Cost Optimization for PySpark Workloads

Cost Framework & TCO Comparison

Architecture Diagram: Cost Optimization Framework

Architecture Diagram: Spot Instance Strategy

Detailed Explanation

Cost optimization for PySpark workloads requires a systematic approach that addresses compute, storage, network, and operational costs simultaneously. The largest cost component is typically compute (60-70% of total spend), followed by storage (20-25%), network (5-10%), and operations (5%).
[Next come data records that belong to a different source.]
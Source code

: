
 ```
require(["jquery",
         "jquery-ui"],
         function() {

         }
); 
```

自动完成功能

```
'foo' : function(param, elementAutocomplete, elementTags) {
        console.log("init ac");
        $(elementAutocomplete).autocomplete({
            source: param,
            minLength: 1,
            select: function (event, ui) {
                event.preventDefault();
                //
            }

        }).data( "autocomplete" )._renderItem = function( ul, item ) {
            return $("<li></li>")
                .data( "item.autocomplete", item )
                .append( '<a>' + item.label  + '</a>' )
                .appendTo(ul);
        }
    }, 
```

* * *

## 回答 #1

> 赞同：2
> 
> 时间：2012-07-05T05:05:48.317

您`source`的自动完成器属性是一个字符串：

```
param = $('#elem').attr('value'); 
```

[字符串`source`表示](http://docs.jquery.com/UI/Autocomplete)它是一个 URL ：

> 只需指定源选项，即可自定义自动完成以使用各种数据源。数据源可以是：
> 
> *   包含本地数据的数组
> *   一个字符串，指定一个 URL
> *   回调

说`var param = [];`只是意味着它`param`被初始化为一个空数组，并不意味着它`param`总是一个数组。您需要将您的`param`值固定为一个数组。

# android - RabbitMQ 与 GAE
Each component offers distinct optimization opportunities with varying effort-to-savings ratios.

What is Compute Optimization?

Compute optimization focuses on right-sizing instances, leveraging spot/preemptible instances, implementing auto-scaling, and optimizing Spark configurations.

Strategy	Description	Savings
Spot Instances	Use spot/preemptible instances for burst capacity with minimal risk when properly configured	60-80% over on-demand pricing
Right-Sizing	Match instance types to workload characteristics	30-50%
Auto-Scaling	Dynamically adjust cluster size based on workload demands	20-40%

Spot Instance Best Practices:

Maintain a small base of on-demand instances for guaranteed capacity
Enable checkpointing every 10-30 seconds to minimize data loss on spot interruptions
Configure multiple instance types (r5, r4, m5) for diversification across spot pools

Right-Sizing Guidelines:

Workload Type	Recommended Instance Type	Example
CPU-bound transformations (joins, aggregations)	Compute-optimized instances	c5, c6g
Memory-intensive operations (large shuffles, caching)	Memory-optimized instances	r5, r6g
Mixed workloads	General-purpose instances	m5, m6g

What is Auto-Scaling?

Auto-scaling dynamically adjusts cluster size based on workload demands.

Configuration Tips:

Configure minimum and maximum executor counts based on historical patterns
Use scale-down cooldown periods to prevent thrashing
For streaming workloads: Use fixed-size clusters or schedule-based scaling
For batch workloads: Use load-based auto-scaling with aggressive scale-down

What is Storage Optimization?

Storage optimization addresses both the cost of storing data and the performance impact of storage choices.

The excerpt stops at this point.